Search code examples
pythonnumpysegmentation-faultctypesicc

Segfault occurs when my shared library is optimized by icc -O3 or -O2 and used via Python ctypes


This behavior is strange because I could not get the segfault

  • if the shared library was compiled without or with weaker optimization (-O0 or -O1)
  • if the shared library was compiled with gcc, even with optimization flag (-O3)
  • if I ran the code from pure C program (not via ctypes)

Furthermore, I could not get the segfault in some machines.

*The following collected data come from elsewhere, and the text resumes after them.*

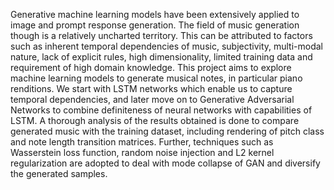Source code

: Generative machine learning models have been extensively applied to image and prompt 
response generation. The field of music generation though is a relatively uncharted territory. 
This can be attributed to factors such as inherent temporal dependencies of music, 
subjectivity, multi-modal nature, lack of explicit rules, high dimensionality, limited training 
data and requirement of high domain knowledge. This project aims to explore machine 
learning models to generate musical notes, in particular piano renditions. We start with LSTM 
networks which enable us to capture temporal dependencies, and later move on to Generative 
Adversarial Networks to combine definiteness of neural networks with capabilities of LSTM. 
A thorough analysis of the results obtained is done to compare generated music with the 
training dataset, including rendering of pitch class and note length transition matrices. Further, 
techniques such as Wasserstein loss function, random noise injection and L2 kernel 
regularization are adopted to deal with mode collapse of GAN and diversify the generated 
samples.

If you find bug in my code that's better, but I have other more general questions:

  1. Can it be icc or ctypes bug? Is it ok to submit the bug to issue tracking system even if I can reproduce the strange behavior in my specific environment?
  2. I tried to debug the code but since this bug is visible only when the code is optimized I got a lot of "xxx is defined but not allocated (optimized away)" when I use the debugger. Is there better way to debug optimized code?

How to reproduce the bug

Suppose I have the library source code strange.c and hte python script run.py, I get the segfault with:

icc -O3 -Wall -shared strange.c -o libstrange.so
python run.py

Note that I could reproduce this bug in one of my machine

  • uname -m: i868
  • OS: Ubuntu 10.04.2 LTS
  • icc: 12.0.0 20101006
  • Python: 2.6.5
  • Numpy: 1.3.0

but not in

  • uname -m: i868
  • OS: Ubuntu 10.10
  • icc: 12.0.3 20110309
  • Python: 2.6.6
  • Numpy: 1.3.0

or

  • uname -m: x86_64
  • OS: Scientific Linux SL release 5.5 (Boron)
  • icc: 12.0.0 20101006
  • Python: 2.6.5
  • Numpy: 1.5.0b1

Code

Please find the set of code here (tkf / ctypes_icc / source – Bitbucket) or below. You can find a Makefile and a shell script to run the program and check the exit code with all optimization flags and the compilers (gcc and icc). The original version of this program is a simulation program for my research, but this program is just a meaningless program.

strange.c:

typedef struct{
  int num_n;
  double dt, ie, gl, isyn, ssyn, tau1, tau2, lmd1, lmd2, k1_mean, k2_mean;
  double *vi, *v0;
} StrangeStruct;


void
func(double * v0, double * vt, double dt,
     double gl, double isyn, double ie, double isyn_estimate, int num_n)
{
  int i;
  for (i = 0; i < num_n; ++i){
    v0[i] = vt[i] + dt + gl + isyn + ie + isyn_estimate;
  }
}

int
StrangeStruct_func(StrangeStruct *self)
{
  double isyn_estimate;
  isyn_estimate =
    self->ssyn * (self->lmd1 * self->k1_mean - self->lmd2 * self->k2_mean) /
    (self->tau1 - self->tau2);
  func(self->v0, self->vi, self->dt, self->gl, self->isyn,
       self->ie, isyn_estimate, self->num_n);
  return 0;
}

run.py:

from ctypes import POINTER, pointer, c_int, c_double, Structure
import numpy

c_double_p = POINTER(c_double)


class StrangeStruct(Structure):
    _fields_ = [
        ("num_n", c_int),
        ("dt", c_double),
        ("ie", c_double),
        ("gl", c_double),
        ("isyn", c_double),
        ("ssyn", c_double),
        ("tau1", c_double),
        ("tau2", c_double),
        ("lmd1", c_double),
        ("lmd2", c_double),
        ("k1_mean", c_double),
        ("k2_mean", c_double),
        ("vi", c_double_p),
        ("v0", c_double_p),
        ]


StrangeStruct_p = POINTER(StrangeStruct)

ifnet_a2a2 = numpy.ctypeslib.load_library('libstrange.so', '.')
ifnet_a2a2.StrangeStruct_func.restype = c_int
ifnet_a2a2.StrangeStruct_func.argtypes = [StrangeStruct_p]


def func(struct):
    ifnet_a2a2.StrangeStruct_func(pointer(struct))


if __name__ == '__main__':
    ifn = StrangeStruct(
        num_n=100, dt=0.1, gl=0.1, vrest=-60, ie=-3.7, th=-40,
        ssyn=0.5, tau1=3, tau2=1,
        )
    v0 = numpy.zeros(ifn.num_n, dtype=float)
    vi = numpy.zeros(ifn.num_n, dtype=float)
    ifn.v0 = v0.ctypes.data_as(c_double_p)
    ifn.vi = vi.ctypes.data_as(c_double_p)

    func(ifn)

    v0 + vi

Solution

  • It is usually not possible to mix binaries compiled with gcc and icc (and in this case the python is built with gcc). You could try using the icc "gcc compatibility" mode, which is set by the -gcc-version flag. That might get it to work, but it is still possible you will have problems.